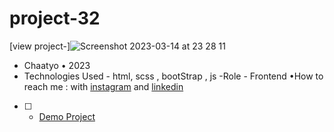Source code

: # project-32
[view project-]![Screenshot 2023-03-14 at 23 28 11](https://user-images.githubusercontent.com/120978791/225123586-9644f70f-f87d-4bf9-aa6b-d9699f067abf.png)
- Chaatyo • 2023
- Technologies Used - html, scss , bootStrap , js
-Role - Frontend
•How to reach me : with [instagram](https://www.instagram.com/erfan_hesaraki_web) and [linkedin](https://www.linkedin.com/in/erfan-hesaraki-)
- [ ] - [Demo Project](https://erfanhesaraki.github.io/project-32/)
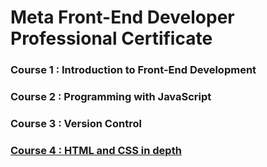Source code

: # Meta Front-End Developer Professional Certificate

### Course 1 : Introduction to Front-End Development
### Course 2 : Programming with JavaScript
### Course 3 : Version Control
### [Course 4 : HTML and CSS in depth](./C4%20-%20HTML%20and%20CSS%20in%20dept)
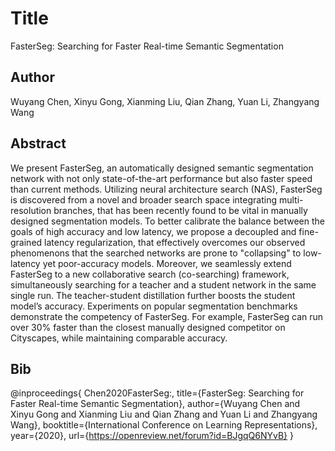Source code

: # Title
FasterSeg: Searching for Faster Real-time Semantic Segmentation

## Author
Wuyang Chen, Xinyu Gong, Xianming Liu, Qian Zhang, Yuan Li, Zhangyang Wang

## Abstract
We present FasterSeg, an automatically designed semantic segmentation network with not only state-of-the-art performance but also faster speed than current methods. Utilizing neural architecture search (NAS), FasterSeg is discovered from a novel and broader search space integrating multi-resolution branches, that has been recently found to be vital in manually designed segmentation models. To better calibrate the balance between the goals of high accuracy and low latency, we propose a decoupled and fine-grained latency regularization, that effectively overcomes our observed phenomenons that the searched networks are prone to "collapsing" to low-latency yet poor-accuracy models. Moreover, we seamlessly extend FasterSeg to a new collaborative search (co-searching) framework, simultaneously searching for a teacher and a student network in the same single run. The teacher-student distillation further boosts the student model’s accuracy. Experiments on popular segmentation benchmarks demonstrate the competency of FasterSeg. For example, FasterSeg can run over 30% faster than the closest manually designed competitor on Cityscapes, while maintaining comparable accuracy.

## Bib
@inproceedings{
Chen2020FasterSeg:,
title={FasterSeg: Searching for Faster Real-time Semantic Segmentation},
author={Wuyang Chen and Xinyu Gong and Xianming Liu and Qian Zhang and Yuan Li and Zhangyang Wang},
booktitle={International Conference on Learning Representations},
year={2020},
url={https://openreview.net/forum?id=BJgqQ6NYvB}
}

* TASK TO COMPLETE
The lines from the top of the data above through the one holding "## Abstract" are to be repeated exactly, and only those, with no pictures.

* SOLVED PROBLEM
Source code

: # project-32
[view project-]![Screenshot 2023-03-14 at 23 28 11](https://user-images.githubusercontent.com/120978791/225123586-9644f70f-f87d-4bf9-aa6b-d9699f067abf.png)
- Chaatyo • 2023
- Technologies Used - html, scss , bootStrap , js
-Role - Frontend
•How to reach me : with [instagram](https://www.instagram.com/erfan_hesaraki_web) and [linkedin](https://www.linkedin.com/in/erfan-hesaraki-)
- [ ] - [Demo Project](https://erfanhesaraki.github.io/project-32/)
Source code

: # Meta Front-End Developer Professional Certificate

### Course 1 : Introduction to Front-End Development
### Course 2 : Programming with JavaScript
### Course 3 : Version Control
### [Course 4 : HTML and CSS in depth](./C4%20-%20HTML%20and%20CSS%20in%20dept)
Source code

: # Title
FasterSeg: Searching for Faster Real-time Semantic Segmentation

## Author
Wuyang Chen, Xinyu Gong, Xianming Liu, Qian Zhang, Yuan Li, Zhangyang Wang

## Abstract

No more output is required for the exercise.